• _Brief_: Retype each record below word for word, pictures excluded.

• _Records for the task_:
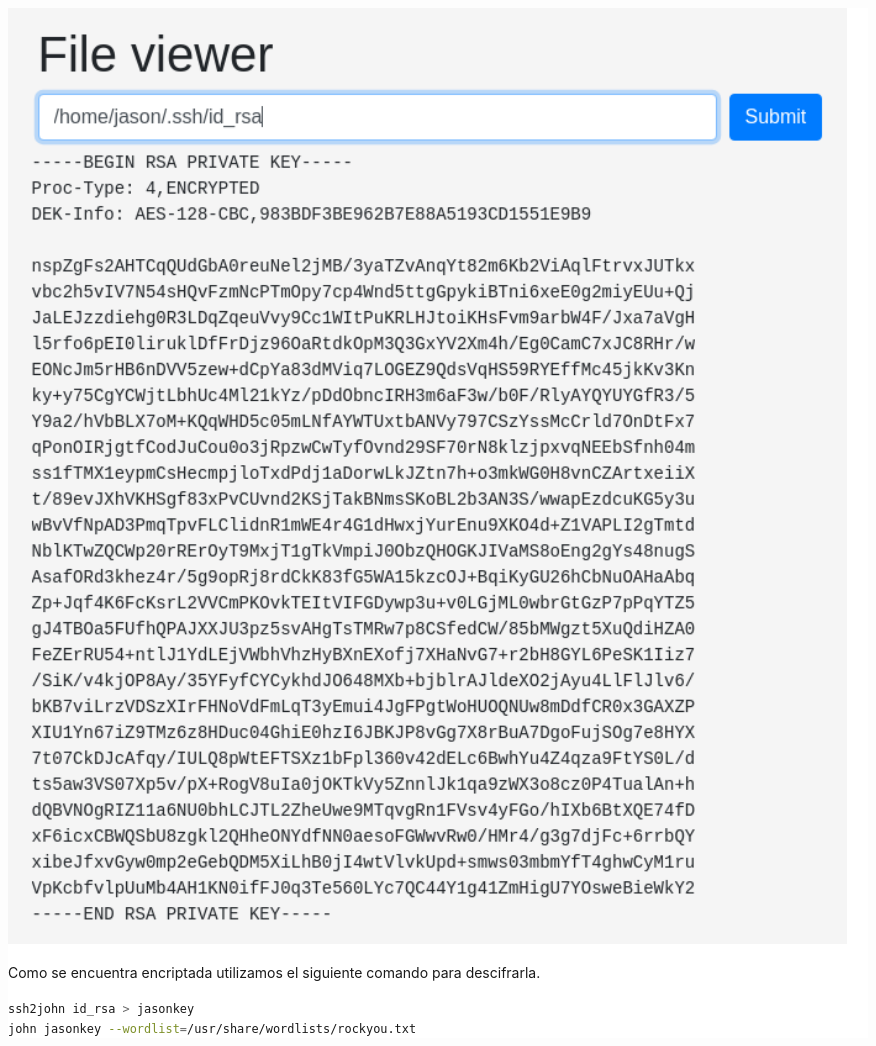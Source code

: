 ![alt text](/assets/img/writeups/tryhackme/biteme/image-16.png)

Como se encuentra encriptada utilizamos el siguiente comando para descifrarla.

```bash
ssh2john id_rsa > jasonkey
john jasonkey --wordlist=/usr/share/wordlists/rockyou.txt
```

• _Answer_:
Source code

: ![alt text](/assets/img/writeups/tryhackme/biteme/image-16.png)

Como se encuentra encriptada utilizamos el siguiente comando para descifrarla.

```bash
ssh2john id_rsa > jasonkey
john jasonkey --wordlist=/usr/share/wordlists/rockyou.txt
```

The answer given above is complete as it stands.